Let’s start with the closed economy case. The strong message of the GT is that investment is the unruly element in a decentralised market economy, because of the existence of irreducible uncertainty. What Keynes calls the ‘pretty, polite techniques’ of economics blind us to the fact that we normally don’t have a clue what the consequences of our investment decisions will be, and are therefore inordinately subject to herd behaviour. So it is an autonomous collapse in investment prospects -for whatever reason – that usually triggers off the slump.
There is also in Keynes’s economy no automatic recovery mechanism, so that, in the absence of an external stimulus, a collapsed economy might get stuck in a situation of semi-slump.. He called this ‘under-employment equilibrium’. This equilibrium, like others, was not a state of absolute repose, but a point of gravitational attraction, round which the business cycle continued.
I believe the present crisis exhibits the truth of both parts of this analysis: we had a collapse of ‘animal spirits’ in 2007-8 and have had an invalid economy ever since, at least in the developed world.
Let me contrast this kind of analysis with that of Keynes’s near contemporary, J. A. Hobson. Hobson says that because of the unequal distribution of wealth and income, households are left with too little purchasing power to buy the products they help produce. Or to put it more exactly: the excessive gap between consumption and production or, what is identical, ‘excess saving’ causes more to be produced than the remaining income for consumption can buy at prices profitable to their producers. So society periodically finds itself with too much capital. The result is collapse.
This has some affinity with Karl Marx’s theory of capitalist crisis, at least to one of his theories. Marx says that because the working class is deprived of its share of productivity growth, it lacks the means to buy the ever increasing volume of goods produced by its labour. So like Hobson’s economy, Marx’s suffers from periodic ‘crises of realization’.

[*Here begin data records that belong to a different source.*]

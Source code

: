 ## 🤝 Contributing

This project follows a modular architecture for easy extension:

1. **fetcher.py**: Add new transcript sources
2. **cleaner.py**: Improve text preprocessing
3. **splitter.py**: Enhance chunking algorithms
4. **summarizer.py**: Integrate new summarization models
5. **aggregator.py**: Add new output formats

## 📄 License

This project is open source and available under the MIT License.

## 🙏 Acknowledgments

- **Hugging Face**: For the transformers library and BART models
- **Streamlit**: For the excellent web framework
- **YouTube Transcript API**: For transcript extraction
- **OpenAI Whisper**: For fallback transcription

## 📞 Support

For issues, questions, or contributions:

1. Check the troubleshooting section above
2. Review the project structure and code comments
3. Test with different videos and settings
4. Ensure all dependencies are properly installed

A typical underconsumptionist analysis of the Great Depression was given by Marriner Eccles, chairman of the Fed 1934-1948:
‘A mass production economy has to be accompanied by mass consumption. Mass consumption in turn implies a distribution of wealth to provide men with buying power. Instead of achieving that kind of distribution, a giant suction pump had by 1929 drawn into a few hands an increasing proportion of currently produced wealth.

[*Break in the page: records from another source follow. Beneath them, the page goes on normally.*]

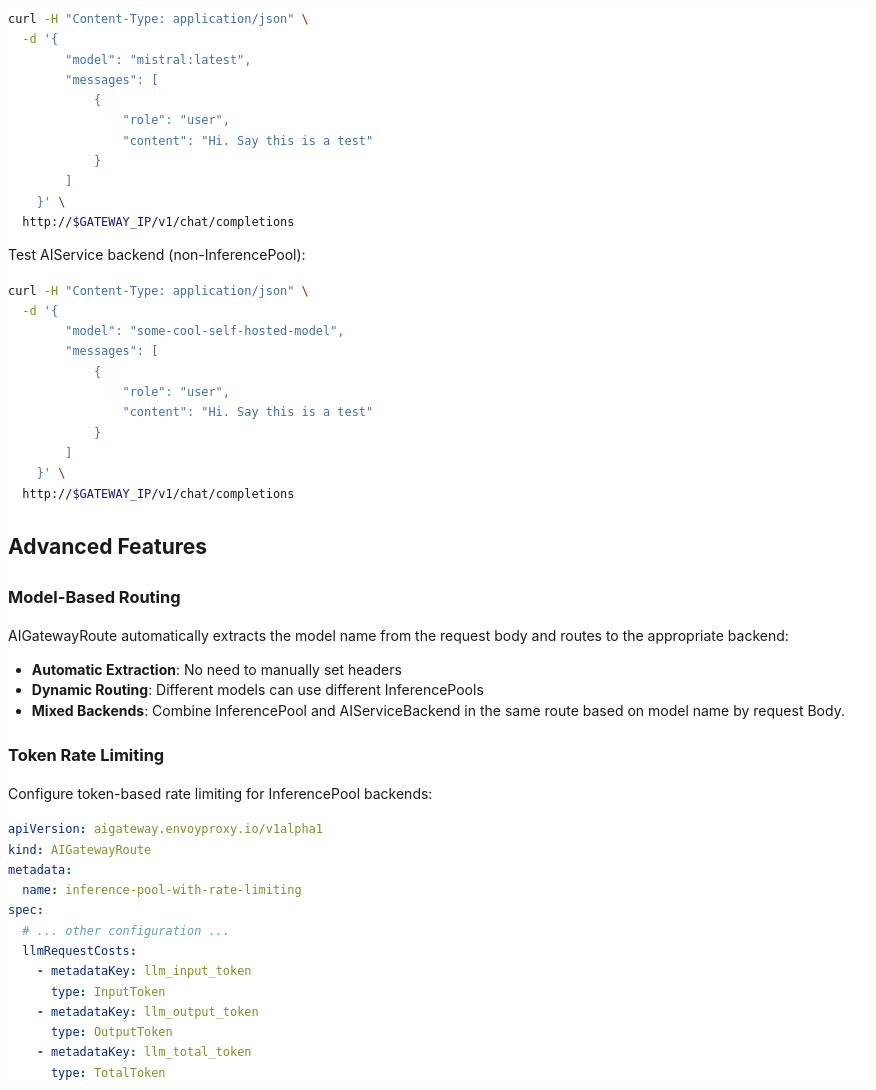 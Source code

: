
 ```bash
curl -H "Content-Type: application/json" \
  -d '{
        "model": "mistral:latest",
        "messages": [
            {
                "role": "user",
                "content": "Hi. Say this is a test"
            }
        ]
    }' \
  http://$GATEWAY_IP/v1/chat/completions
```

Test AIService backend (non-InferencePool):

```bash
curl -H "Content-Type: application/json" \
  -d '{
        "model": "some-cool-self-hosted-model",
        "messages": [
            {
                "role": "user",
                "content": "Hi. Say this is a test"
            }
        ]
    }' \
  http://$GATEWAY_IP/v1/chat/completions
```

## Advanced Features

### Model-Based Routing

AIGatewayRoute automatically extracts the model name from the request body and routes to the appropriate backend:

- **Automatic Extraction**: No need to manually set headers
- **Dynamic Routing**: Different models can use different InferencePools
- **Mixed Backends**: Combine InferencePool and AIServiceBackend in the same route based on model name by request Body.

### Token Rate Limiting

Configure token-based rate limiting for InferencePool backends:

```yaml
apiVersion: aigateway.envoyproxy.io/v1alpha1
kind: AIGatewayRoute
metadata:
  name: inference-pool-with-rate-limiting
spec:
  # ... other configuration ...
  llmRequestCosts:
    - metadataKey: llm_input_token
      type: InputToken
    - metadataKey: llm_output_token
      type: OutputToken
    - metadataKey: llm_total_token
      type: TotalToken
```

This served them as capital accumulation. But by taking purchasing power out of the hands of mass consumers, the savers denied to themselves the kind of effective demand for their products that would justify a reinvestment of their capital accumulations in new plants. In consequences, as in a poker game when the chips were concentrated in fewer and fewer hands, the other fellows could stay in the game only by borrowing. When their credit ran out, the game stopped’. (Marriner Eccles, Beckoning Frontiers: Public and Personel Recollections p.79)
If this comes with a shock of recognition, that, I think, is a plus for under-consumption theory.
Unlike Keynes, Hobson and Marx were business cycle theorists. The collapses, however severe, do generate recoveries. In Hobson’s scenario, as the depression deepens, the ‘saving class’ finds its income is reduced, but it makes no attempt to reduce its standard of living -Hobson calls this the ‘conservation of consumption’ -and this reduces the saving ratio to ‘normal’. Marx’s economy is able to recover by expanding the ‘reserve army of the unemployed’. This may reduce consumption power even further, but enables the capitalist class to restore the profit rate by appropriating even more ‘surplus value’. The second effect is more powerful. Both remedies are temporary, though, and the next boom infallibly produces the next depression.
Both Hobson and Marx did suggest permanent remedies. Hobson wanted to redistribute wealth and income in order to reduce the saving share in national income. Marx’s more radical cure, as we know, was to abolish capitalism.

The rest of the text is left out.